FIG. 2 illustrates such a CDMA2000 based network 200. The CDMA2000 RAN 201 includes a CDMA2000 MS 202 connected to a CDMA2000 BSS 204 through a CDMA2000 BTS 206. The CDMA2000 BTS 206 is in turn connected to a CDMA2000 BSC 208, which connects to a Packet Control Function (PCF) 210.

The CDMA2000 CN 212 connects to the CDMA2000 RAN 201 by the CDMA2000 BSC 208 connecting to the CDMA200 MSC 214. The CDMA2000 MSC 214 is connected to an IS-41 SMS-C 216, an IS-41 HLR 218, an IS-41 AuC 220 and an IS-41 SCP 222. The IS-41 SCP 222 in turn is also connected to the IS-41 HLR 218 and a Store and Forward Service 224, which in turn is connected to an IS-41 Billing System 226. In addition, a Packet Data Serving Node (PDSN) 228 is connected to the PCF 210 of the CDMA2000 RAN 200 and a PDN 230. Moreover, the CDMA2000 MSC 214 connects the CDMA2000 CN 212 to the PSTN 232 and a phone 234.
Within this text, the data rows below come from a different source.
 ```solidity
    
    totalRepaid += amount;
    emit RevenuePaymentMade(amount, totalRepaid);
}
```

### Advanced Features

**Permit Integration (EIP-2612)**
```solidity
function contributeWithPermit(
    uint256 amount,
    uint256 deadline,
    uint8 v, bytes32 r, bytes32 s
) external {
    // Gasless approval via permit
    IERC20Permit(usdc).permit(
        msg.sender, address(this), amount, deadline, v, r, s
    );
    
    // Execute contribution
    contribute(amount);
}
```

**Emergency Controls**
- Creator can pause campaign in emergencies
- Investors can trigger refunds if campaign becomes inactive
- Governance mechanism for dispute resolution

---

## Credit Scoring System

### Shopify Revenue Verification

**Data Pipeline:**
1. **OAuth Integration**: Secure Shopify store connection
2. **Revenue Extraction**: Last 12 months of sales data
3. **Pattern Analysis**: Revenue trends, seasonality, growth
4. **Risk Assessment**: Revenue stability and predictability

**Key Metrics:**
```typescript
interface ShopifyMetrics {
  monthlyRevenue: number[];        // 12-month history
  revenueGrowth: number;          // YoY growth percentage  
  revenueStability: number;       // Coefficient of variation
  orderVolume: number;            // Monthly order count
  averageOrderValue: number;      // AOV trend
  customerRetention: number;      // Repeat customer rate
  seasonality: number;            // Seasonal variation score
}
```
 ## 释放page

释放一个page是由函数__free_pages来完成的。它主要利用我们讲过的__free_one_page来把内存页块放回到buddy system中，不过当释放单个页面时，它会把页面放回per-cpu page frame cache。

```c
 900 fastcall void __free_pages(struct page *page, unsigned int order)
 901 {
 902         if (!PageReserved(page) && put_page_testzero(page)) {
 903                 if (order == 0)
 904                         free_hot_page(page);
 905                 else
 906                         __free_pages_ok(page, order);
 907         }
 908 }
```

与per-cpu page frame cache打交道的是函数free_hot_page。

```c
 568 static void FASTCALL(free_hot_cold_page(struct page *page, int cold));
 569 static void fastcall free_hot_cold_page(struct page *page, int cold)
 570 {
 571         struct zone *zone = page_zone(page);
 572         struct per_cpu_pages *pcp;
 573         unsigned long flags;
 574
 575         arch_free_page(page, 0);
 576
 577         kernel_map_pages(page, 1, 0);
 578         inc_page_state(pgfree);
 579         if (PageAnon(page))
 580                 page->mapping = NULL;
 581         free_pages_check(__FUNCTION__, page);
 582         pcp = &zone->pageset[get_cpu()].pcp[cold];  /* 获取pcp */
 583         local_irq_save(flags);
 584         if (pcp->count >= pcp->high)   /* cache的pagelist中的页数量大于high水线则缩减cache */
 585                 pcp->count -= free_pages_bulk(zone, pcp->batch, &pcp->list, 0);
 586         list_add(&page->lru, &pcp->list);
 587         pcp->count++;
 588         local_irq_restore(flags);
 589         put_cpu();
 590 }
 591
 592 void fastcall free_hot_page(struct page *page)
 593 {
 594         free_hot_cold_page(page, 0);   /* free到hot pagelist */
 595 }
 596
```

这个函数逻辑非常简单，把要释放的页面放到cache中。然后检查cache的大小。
A hybrid wireless network is a wireless network composed of a RAN and a CN of different technologies linked. FIG. 3 illustrates such a hybrid wireless network 300 including a GSM CN 302, which may be in communication with a GSM RAN 304 and/or a CDMA RAN 306. The RAN 304 and 306 communicate with the CN 302 through a Hybrid Mobile Switching Center (HMSC) 308. This network architecture presents a large advantage in deployment speed and cost reduction over the traditional homogeneous wireless networks discussed previously. One of the problems solved is to enable a mobile terminal in one of the RANs 304 or 306 and certain network entities in the CN 302 to exchange message contents without being obstructed by the differences in the technologies involved (e.g., message encoding and decoding schemes).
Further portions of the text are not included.